- _YOUR GOAL_
Every record must be copied exactly, except that pictures are dropped.

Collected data
Segment Open

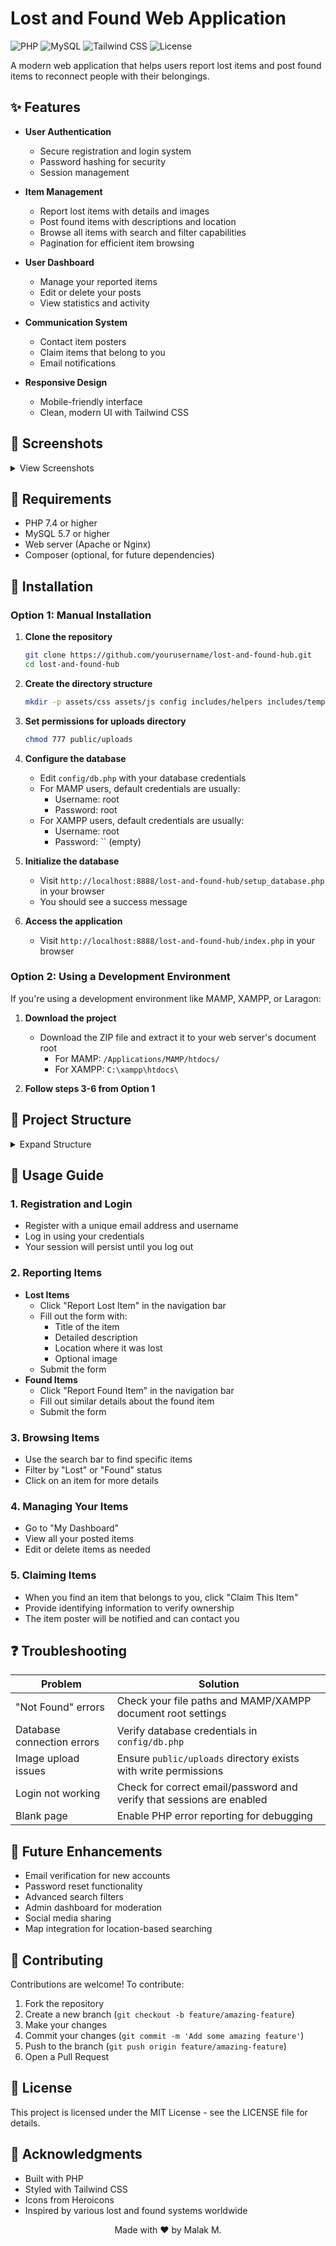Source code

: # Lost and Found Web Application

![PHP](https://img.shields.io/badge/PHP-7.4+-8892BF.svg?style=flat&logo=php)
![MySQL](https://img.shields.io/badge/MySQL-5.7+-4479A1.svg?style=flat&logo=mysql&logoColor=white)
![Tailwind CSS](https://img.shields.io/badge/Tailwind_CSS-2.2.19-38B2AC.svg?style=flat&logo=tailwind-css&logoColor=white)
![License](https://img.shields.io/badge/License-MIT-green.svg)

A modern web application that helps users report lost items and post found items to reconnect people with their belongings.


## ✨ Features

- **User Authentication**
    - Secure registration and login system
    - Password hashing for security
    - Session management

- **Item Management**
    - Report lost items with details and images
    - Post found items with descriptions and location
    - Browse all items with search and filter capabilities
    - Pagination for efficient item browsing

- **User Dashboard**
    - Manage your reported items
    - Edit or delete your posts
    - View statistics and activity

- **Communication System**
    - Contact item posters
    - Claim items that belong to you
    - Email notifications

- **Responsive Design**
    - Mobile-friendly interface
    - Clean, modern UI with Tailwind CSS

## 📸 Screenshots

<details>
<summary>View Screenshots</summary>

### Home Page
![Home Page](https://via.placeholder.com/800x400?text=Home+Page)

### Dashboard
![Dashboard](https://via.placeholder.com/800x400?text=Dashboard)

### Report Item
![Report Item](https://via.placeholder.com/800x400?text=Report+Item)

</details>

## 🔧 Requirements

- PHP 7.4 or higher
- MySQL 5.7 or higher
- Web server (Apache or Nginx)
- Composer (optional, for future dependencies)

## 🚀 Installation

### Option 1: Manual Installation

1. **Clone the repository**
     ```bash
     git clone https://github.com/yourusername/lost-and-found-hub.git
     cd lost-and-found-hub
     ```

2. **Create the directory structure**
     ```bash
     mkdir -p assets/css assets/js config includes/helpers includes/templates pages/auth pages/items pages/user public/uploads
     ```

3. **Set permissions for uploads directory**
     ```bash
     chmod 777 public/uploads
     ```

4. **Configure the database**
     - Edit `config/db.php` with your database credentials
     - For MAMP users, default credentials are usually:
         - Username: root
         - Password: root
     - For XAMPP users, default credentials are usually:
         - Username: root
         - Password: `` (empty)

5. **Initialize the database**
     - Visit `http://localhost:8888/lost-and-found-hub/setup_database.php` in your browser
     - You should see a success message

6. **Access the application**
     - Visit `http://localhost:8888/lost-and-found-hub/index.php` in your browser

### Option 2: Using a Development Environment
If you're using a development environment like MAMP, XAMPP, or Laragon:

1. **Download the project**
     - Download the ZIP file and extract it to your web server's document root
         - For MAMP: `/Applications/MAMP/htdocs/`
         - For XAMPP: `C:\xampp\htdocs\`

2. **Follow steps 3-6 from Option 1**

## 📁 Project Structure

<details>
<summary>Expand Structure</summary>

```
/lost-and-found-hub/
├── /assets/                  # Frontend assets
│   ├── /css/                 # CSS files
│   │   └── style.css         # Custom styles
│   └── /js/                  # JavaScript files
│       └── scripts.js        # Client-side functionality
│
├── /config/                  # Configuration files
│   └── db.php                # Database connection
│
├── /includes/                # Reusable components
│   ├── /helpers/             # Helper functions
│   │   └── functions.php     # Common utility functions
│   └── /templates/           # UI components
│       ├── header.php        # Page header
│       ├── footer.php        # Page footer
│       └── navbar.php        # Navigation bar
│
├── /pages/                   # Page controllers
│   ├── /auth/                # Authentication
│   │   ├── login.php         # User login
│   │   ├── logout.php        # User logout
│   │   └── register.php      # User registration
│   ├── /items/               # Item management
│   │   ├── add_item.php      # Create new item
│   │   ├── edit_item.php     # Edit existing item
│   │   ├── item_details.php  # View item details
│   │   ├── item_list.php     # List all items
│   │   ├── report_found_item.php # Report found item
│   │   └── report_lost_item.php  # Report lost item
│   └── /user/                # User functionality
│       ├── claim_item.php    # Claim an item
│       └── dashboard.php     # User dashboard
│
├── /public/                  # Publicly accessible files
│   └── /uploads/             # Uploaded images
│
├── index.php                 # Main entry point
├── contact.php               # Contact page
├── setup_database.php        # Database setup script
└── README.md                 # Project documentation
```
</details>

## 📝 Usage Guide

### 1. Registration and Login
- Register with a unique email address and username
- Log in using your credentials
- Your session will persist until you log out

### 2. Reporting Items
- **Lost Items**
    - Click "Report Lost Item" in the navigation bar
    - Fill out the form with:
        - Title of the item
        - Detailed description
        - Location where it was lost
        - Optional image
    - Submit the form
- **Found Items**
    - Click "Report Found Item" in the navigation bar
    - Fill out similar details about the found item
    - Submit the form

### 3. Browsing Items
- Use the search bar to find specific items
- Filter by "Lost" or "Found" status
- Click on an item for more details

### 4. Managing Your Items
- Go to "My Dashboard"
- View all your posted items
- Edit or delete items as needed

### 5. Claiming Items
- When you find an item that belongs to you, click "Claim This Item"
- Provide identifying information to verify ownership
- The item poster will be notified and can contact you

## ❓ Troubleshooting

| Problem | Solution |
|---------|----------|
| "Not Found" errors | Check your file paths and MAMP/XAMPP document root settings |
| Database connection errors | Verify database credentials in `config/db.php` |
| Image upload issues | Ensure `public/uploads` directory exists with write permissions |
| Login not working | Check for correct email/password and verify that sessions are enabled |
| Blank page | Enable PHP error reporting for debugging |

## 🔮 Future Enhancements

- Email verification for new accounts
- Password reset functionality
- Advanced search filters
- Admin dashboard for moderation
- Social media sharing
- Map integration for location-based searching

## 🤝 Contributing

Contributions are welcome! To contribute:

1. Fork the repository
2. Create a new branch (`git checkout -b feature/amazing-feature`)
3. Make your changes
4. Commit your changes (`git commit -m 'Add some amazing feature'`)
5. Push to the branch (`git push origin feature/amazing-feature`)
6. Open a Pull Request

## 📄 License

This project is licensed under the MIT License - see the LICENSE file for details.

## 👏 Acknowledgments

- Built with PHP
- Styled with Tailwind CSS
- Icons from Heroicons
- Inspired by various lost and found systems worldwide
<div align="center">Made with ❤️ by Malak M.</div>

Segment Closed

- _SOLVED EXERCISE_
Source code

: # Lost and Found Web Application

![PHP](https://img.shields.io/badge/PHP-7.4+-8892BF.svg?style=flat&logo=php)
![MySQL](https://img.shields.io/badge/MySQL-5.7+-4479A1.svg?style=flat&logo=mysql&logoColor=white)
![Tailwind CSS](https://img.shields.io/badge/Tailwind_CSS-2.2.19-38B2AC.svg?style=flat&logo=tailwind-css&logoColor=white)
![License](https://img.shields.io/badge/License-MIT-green.svg)

A modern web application that helps users report lost items and post found items to reconnect people with their belongings.


## ✨ Features

- **User Authentication**
    - Secure registration and login system
    - Password hashing for security
    - Session management

- **Item Management**
    - Report lost items with details and images
    - Post found items with descriptions and location
    - Browse all items with search and filter capabilities
    - Pagination for efficient item browsing

- **User Dashboard**
    - Manage your reported items
    - Edit or delete your posts
    - View statistics and activity

- **Communication System**
    - Contact item posters
    - Claim items that belong to you
    - Email notifications

- **Responsive Design**
    - Mobile-friendly interface
    - Clean, modern UI with Tailwind CSS

## 📸 Screenshots

<details>
<summary>View Screenshots</summary>

### Home Page
![Home Page](https://via.placeholder.com/800x400?text=Home+Page)

### Dashboard
![Dashboard](https://via.placeholder.com/800x400?text=Dashboard)

### Report Item
![Report Item](https://via.placeholder.com/800x400?text=Report+Item)

</details>

## 🔧 Requirements

- PHP 7.4 or higher
- MySQL 5.7 or higher
- Web server (Apache or Nginx)
- Composer (optional, for future dependencies)

## 🚀 Installation

### Option 1: Manual Installation

1. **Clone the repository**
     ```bash
     git clone https://github.com/yourusername/lost-and-found-hub.git
     cd lost-and-found-hub
     ```

2. **Create the directory structure**
     ```bash
     mkdir -p assets/css assets/js config includes/helpers includes/templates pages/auth pages/items pages/user public/uploads
     ```

3. **Set permissions for uploads directory**
     ```bash
     chmod 777 public/uploads
     ```

4. **Configure the database**
     - Edit `config/db.php` with your database credentials
     - For MAMP users, default credentials are usually:
         - Username: root
         - Password: root
     - For XAMPP users, default credentials are usually:
         - Username: root
         - Password: `` (empty)

5. **Initialize the database**
     - Visit `http://localhost:8888/lost-and-found-hub/setup_database.php` in your browser
     - You should see a success message

6. **Access the application**
     - Visit `http://localhost:8888/lost-and-found-hub/index.php` in your browser

### Option 2: Using a Development Environment
If you're using a development environment like MAMP, XAMPP, or Laragon:

1. **Download the project**
     - Download the ZIP file and extract it to your web server's document root
         - For MAMP: `/Applications/MAMP/htdocs/`
         - For XAMPP: `C:\xampp\htdocs\`

2. **Follow steps 3-6 from Option 1**

## 📁 Project Structure

<details>
<summary>Expand Structure</summary>

```
/lost-and-found-hub/
├── /assets/                  # Frontend assets
│   ├── /css/                 # CSS files
│   │   └── style.css         # Custom styles
│   └── /js/                  # JavaScript files
│       └── scripts.js        # Client-side functionality
│
├── /config/                  # Configuration files
│   └── db.php                # Database connection
│
├── /includes/                # Reusable components
│   ├── /helpers/             # Helper functions
│   │   └── functions.php     # Common utility functions
│   └── /templates/           # UI components
│       ├── header.php        # Page header
│       ├── footer.php        # Page footer
│       └── navbar.php        # Navigation bar
│
├── /pages/                   # Page controllers
│   ├── /auth/                # Authentication
│   │   ├── login.php         # User login
│   │   ├── logout.php        # User logout
│   │   └── register.php      # User registration
│   ├── /items/               # Item management
│   │   ├── add_item.php      # Create new item
│   │   ├── edit_item.php     # Edit existing item
│   │   ├── item_details.php  # View item details
│   │   ├── item_list.php     # List all items
│   │   ├── report_found_item.php # Report found item
│   │   └── report_lost_item.php  # Report lost item
│   └── /user/                # User functionality
│       ├── claim_item.php    # Claim an item
│       └── dashboard.php     # User dashboard
│
├── /public/                  # Publicly accessible files
│   └── /uploads/             # Uploaded images
│
├── index.php                 # Main entry point
├── contact.php               # Contact page
├── setup_database.php        # Database setup script
└── README.md                 # Project documentation
```
</details>

## 📝 Usage Guide

### 1. Registration and Login
- Register with a unique email address and username
- Log in using your credentials
- Your session will persist until you log out

### 2. Reporting Items
- **Lost Items**
    - Click "Report Lost Item" in the navigation bar
    - Fill out the form with:
        - Title of the item
        - Detailed description
        - Location where it was lost
        - Optional image
    - Submit the form
- **Found Items**
    - Click "Report Found Item" in the navigation bar
    - Fill out similar details about the found item
    - Submit the form

### 3. Browsing Items
- Use the search bar to find specific items
- Filter by "Lost" or "Found" status
- Click on an item for more details

### 4. Managing Your Items
- Go to "My Dashboard"
- View all your posted items
- Edit or delete items as needed

### 5. Claiming Items
- When you find an item that belongs to you, click "Claim This Item"
- Provide identifying information to verify ownership
- The item poster will be notified and can contact you

## ❓ Troubleshooting

| Problem | Solution |
|---------|----------|
| "Not Found" errors | Check your file paths and MAMP/XAMPP document root settings |
| Database connection errors | Verify database credentials in `config/db.php` |
| Image upload issues | Ensure `public/uploads` directory exists with write permissions |
| Login not working | Check for correct email/password and verify that sessions are enabled |
| Blank page | Enable PHP error reporting for debugging |

## 🔮 Future Enhancements

- Email verification for new accounts
- Password reset functionality
- Advanced search filters
- Admin dashboard for moderation
- Social media sharing
- Map integration for location-based searching

## 🤝 Contributing

Contributions are welcome! To contribute:

1. Fork the repository
2. Create a new branch (`git checkout -b feature/amazing-feature`)
3. Make your changes
4. Commit your changes (`git commit -m 'Add some amazing feature'`)
5. Push to the branch (`git push origin feature/amazing-feature`)
6. Open a Pull Request

## 📄 License

This project is licensed under the MIT License - see the LICENSE file for details.

## 👏 Acknowledgments

- Built with PHP
- Styled with Tailwind CSS
- Icons from Heroicons
- Inspired by various lost and found systems worldwide
<div align="center">Made with ❤️ by Malak M.</div>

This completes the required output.